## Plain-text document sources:
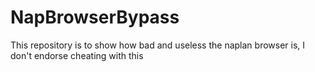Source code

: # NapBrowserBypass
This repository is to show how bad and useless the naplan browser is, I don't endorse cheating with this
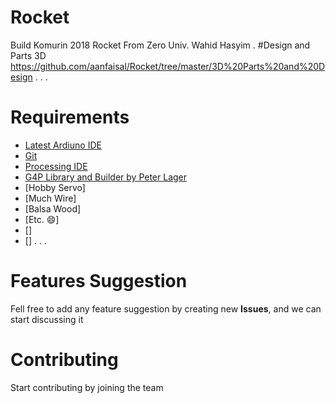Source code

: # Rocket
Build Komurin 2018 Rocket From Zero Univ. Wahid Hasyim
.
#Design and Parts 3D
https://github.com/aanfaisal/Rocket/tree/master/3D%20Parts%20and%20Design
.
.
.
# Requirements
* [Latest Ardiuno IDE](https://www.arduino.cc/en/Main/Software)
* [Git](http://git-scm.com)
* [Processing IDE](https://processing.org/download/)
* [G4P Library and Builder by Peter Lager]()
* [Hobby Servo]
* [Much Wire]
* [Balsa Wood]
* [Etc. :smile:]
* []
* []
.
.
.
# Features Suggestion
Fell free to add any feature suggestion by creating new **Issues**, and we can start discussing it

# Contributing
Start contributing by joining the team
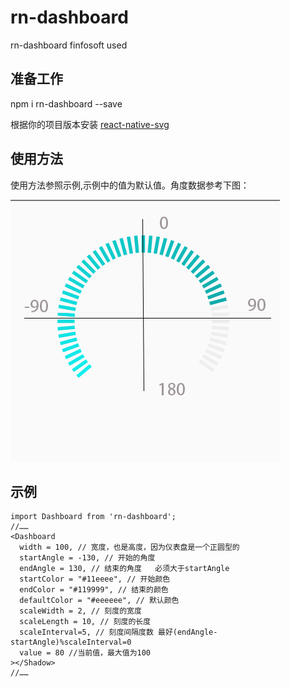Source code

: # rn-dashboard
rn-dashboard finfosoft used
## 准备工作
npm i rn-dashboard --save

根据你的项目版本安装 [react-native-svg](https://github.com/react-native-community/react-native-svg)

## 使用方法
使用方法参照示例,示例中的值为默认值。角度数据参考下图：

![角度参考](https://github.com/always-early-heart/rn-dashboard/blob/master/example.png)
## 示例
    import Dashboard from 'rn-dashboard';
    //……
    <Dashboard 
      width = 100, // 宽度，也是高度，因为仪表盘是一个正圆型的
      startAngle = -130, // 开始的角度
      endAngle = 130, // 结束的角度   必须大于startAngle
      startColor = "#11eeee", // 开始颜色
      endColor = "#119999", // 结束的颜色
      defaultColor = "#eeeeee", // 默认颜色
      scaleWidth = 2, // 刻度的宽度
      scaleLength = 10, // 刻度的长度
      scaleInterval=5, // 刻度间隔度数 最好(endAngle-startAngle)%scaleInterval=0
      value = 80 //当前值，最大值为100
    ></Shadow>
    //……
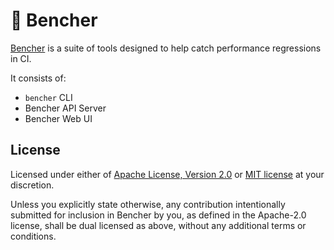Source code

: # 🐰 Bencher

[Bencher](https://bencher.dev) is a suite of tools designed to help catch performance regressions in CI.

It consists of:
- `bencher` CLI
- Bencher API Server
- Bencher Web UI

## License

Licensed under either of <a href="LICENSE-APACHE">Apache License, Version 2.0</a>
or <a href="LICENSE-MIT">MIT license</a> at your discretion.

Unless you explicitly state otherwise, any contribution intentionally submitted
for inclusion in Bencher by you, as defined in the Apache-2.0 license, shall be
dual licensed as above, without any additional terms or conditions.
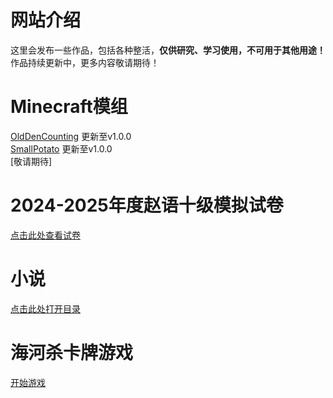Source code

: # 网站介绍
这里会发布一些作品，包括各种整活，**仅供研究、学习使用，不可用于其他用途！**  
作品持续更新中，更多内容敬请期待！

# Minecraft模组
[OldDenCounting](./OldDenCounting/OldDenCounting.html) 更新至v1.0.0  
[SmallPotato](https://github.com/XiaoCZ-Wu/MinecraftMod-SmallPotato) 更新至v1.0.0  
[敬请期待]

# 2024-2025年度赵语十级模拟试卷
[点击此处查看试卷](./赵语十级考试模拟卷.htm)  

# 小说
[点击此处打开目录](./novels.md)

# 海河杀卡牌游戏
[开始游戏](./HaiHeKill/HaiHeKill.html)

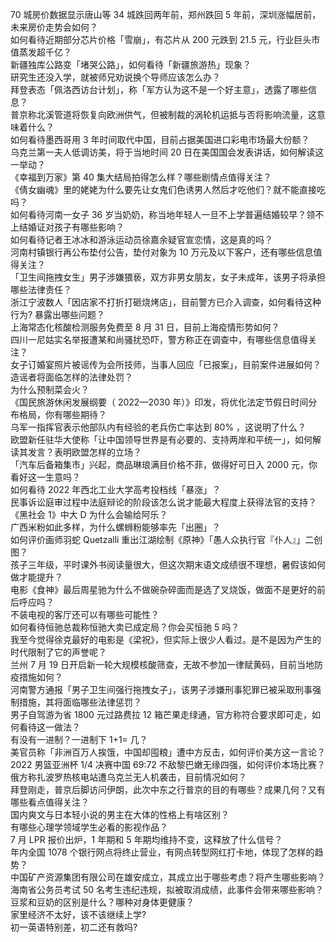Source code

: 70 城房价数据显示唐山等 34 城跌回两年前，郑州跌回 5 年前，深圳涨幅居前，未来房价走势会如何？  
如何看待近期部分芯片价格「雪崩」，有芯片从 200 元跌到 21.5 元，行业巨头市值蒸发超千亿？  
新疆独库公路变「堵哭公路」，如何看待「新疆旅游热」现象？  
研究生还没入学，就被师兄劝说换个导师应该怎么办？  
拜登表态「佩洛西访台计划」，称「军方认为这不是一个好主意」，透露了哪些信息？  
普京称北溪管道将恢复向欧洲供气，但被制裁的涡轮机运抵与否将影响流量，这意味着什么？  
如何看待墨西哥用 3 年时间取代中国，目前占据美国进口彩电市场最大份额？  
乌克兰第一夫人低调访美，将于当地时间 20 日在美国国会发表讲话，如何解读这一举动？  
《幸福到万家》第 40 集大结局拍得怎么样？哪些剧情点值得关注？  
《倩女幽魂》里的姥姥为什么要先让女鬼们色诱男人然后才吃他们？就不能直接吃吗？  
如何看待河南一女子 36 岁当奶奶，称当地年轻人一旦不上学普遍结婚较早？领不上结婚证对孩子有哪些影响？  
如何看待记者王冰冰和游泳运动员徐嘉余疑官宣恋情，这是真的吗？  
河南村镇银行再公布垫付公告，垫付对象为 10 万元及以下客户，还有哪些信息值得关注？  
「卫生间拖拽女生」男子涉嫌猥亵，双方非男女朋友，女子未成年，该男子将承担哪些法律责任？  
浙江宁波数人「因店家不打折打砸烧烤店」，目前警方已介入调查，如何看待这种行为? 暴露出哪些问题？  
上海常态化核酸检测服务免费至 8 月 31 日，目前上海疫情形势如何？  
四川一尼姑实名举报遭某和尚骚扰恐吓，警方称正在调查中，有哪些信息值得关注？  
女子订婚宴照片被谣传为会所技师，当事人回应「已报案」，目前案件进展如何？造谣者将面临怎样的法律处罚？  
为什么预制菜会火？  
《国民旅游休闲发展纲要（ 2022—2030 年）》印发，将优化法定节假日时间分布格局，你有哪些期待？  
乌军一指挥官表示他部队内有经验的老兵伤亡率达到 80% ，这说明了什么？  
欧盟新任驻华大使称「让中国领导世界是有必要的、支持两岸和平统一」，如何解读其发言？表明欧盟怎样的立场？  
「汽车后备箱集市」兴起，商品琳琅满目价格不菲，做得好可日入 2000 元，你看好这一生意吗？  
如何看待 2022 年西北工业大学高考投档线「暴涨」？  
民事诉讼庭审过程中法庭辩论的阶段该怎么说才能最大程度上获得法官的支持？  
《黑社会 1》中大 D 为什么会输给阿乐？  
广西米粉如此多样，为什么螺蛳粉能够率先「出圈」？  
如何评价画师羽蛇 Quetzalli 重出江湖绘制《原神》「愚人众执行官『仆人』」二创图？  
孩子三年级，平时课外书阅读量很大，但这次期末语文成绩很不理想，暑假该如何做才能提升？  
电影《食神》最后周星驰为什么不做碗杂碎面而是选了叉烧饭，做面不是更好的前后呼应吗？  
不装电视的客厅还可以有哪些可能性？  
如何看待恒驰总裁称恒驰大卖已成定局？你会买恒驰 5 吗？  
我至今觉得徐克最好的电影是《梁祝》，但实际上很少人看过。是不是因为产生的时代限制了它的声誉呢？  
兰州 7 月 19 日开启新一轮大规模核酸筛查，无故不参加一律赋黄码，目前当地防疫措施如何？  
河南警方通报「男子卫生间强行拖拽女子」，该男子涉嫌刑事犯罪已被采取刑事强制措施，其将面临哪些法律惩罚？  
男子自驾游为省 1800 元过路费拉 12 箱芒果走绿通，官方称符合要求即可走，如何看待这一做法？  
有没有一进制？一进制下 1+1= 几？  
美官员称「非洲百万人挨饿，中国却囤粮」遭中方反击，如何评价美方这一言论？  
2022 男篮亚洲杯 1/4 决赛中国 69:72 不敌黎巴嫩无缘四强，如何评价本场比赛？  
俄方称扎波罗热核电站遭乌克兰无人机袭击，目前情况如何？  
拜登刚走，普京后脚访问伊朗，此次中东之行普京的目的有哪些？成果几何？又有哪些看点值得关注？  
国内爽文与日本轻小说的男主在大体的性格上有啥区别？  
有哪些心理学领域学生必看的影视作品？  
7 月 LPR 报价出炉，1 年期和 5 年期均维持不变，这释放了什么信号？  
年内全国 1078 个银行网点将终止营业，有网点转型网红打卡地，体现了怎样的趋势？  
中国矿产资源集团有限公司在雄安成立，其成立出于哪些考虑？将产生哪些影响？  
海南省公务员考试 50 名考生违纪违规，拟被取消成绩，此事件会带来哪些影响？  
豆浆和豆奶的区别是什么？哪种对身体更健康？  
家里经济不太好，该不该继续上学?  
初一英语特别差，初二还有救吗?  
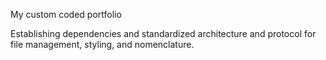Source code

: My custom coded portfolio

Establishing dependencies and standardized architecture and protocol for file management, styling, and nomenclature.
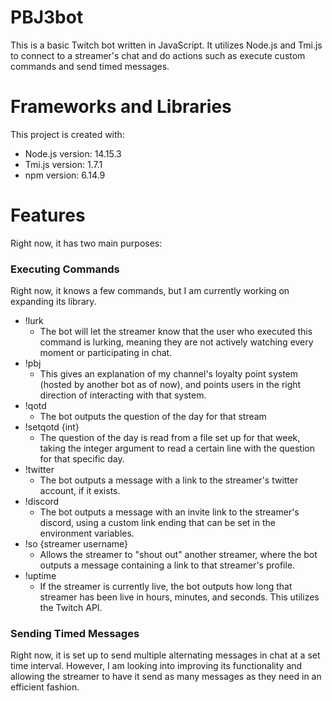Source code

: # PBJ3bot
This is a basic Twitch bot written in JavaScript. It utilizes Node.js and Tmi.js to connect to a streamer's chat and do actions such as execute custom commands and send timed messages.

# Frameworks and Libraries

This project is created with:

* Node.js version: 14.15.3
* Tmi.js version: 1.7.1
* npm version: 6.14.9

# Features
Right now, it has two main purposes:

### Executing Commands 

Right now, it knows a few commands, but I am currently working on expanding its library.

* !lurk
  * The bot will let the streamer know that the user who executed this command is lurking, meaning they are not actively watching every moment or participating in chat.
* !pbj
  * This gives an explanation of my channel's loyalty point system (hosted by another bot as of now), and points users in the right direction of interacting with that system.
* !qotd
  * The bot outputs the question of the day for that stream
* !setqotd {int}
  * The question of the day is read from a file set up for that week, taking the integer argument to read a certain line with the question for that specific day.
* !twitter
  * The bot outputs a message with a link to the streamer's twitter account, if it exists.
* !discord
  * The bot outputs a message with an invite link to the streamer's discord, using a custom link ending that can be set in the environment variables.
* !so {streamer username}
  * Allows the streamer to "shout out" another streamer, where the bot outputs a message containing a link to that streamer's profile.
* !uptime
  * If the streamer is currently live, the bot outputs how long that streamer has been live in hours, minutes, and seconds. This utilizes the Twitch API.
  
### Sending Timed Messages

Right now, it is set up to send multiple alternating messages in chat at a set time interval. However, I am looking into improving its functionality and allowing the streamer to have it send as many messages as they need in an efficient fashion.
---
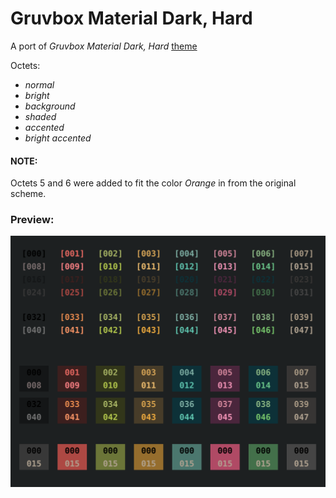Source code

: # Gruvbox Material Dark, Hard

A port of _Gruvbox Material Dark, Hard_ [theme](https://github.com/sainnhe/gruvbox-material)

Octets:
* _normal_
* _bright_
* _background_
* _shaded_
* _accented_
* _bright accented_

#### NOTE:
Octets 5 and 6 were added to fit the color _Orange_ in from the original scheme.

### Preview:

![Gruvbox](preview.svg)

## Work order:
Reproduce exactly the lines of the data above that run from the line with "Licensed under either" down to the line with "如何看待河南一女子 36 岁当奶奶，称当地年轻人一旦不上学普遍结婚较早？领不上结婚证对孩子有哪些影响？", both ends included. Pictures do not belong in the copy.

## Result below:
Licensed under either of <a href="LICENSE-APACHE">Apache License, Version 2.0</a>
or <a href="LICENSE-MIT">MIT license</a> at your discretion.

Unless you explicitly state otherwise, any contribution intentionally submitted
for inclusion in Bencher by you, as defined in the Apache-2.0 license, shall be
dual licensed as above, without any additional terms or conditions.
Source code

: # 网站介绍
这里会发布一些作品，包括各种整活，**仅供研究、学习使用，不可用于其他用途！**  
作品持续更新中，更多内容敬请期待！

# Minecraft模组
[OldDenCounting](./OldDenCounting/OldDenCounting.html) 更新至v1.0.0  
[SmallPotato](https://github.com/XiaoCZ-Wu/MinecraftMod-SmallPotato) 更新至v1.0.0  
[敬请期待]

# 2024-2025年度赵语十级模拟试卷
[点击此处查看试卷](./赵语十级考试模拟卷.htm)  

# 小说
[点击此处打开目录](./novels.md)

# 海河杀卡牌游戏
[开始游戏](./HaiHeKill/HaiHeKill.html)

Source code

: 70 城房价数据显示唐山等 34 城跌回两年前，郑州跌回 5 年前，深圳涨幅居前，未来房价走势会如何？  
如何看待近期部分芯片价格「雪崩」，有芯片从 200 元跌到 21.5 元，行业巨头市值蒸发超千亿？  
新疆独库公路变「堵哭公路」，如何看待「新疆旅游热」现象？  
研究生还没入学，就被师兄劝说换个导师应该怎么办？  
拜登表态「佩洛西访台计划」，称「军方认为这不是一个好主意」，透露了哪些信息？  
普京称北溪管道将恢复向欧洲供气，但被制裁的涡轮机运抵与否将影响流量，这意味着什么？  
如何看待墨西哥用 3 年时间取代中国，目前占据美国进口彩电市场最大份额？  
乌克兰第一夫人低调访美，将于当地时间 20 日在美国国会发表讲话，如何解读这一举动？  
《幸福到万家》第 40 集大结局拍得怎么样？哪些剧情点值得关注？  
《倩女幽魂》里的姥姥为什么要先让女鬼们色诱男人然后才吃他们？就不能直接吃吗？  
如何看待河南一女子 36 岁当奶奶，称当地年轻人一旦不上学普遍结婚较早？领不上结婚证对孩子有哪些影响？  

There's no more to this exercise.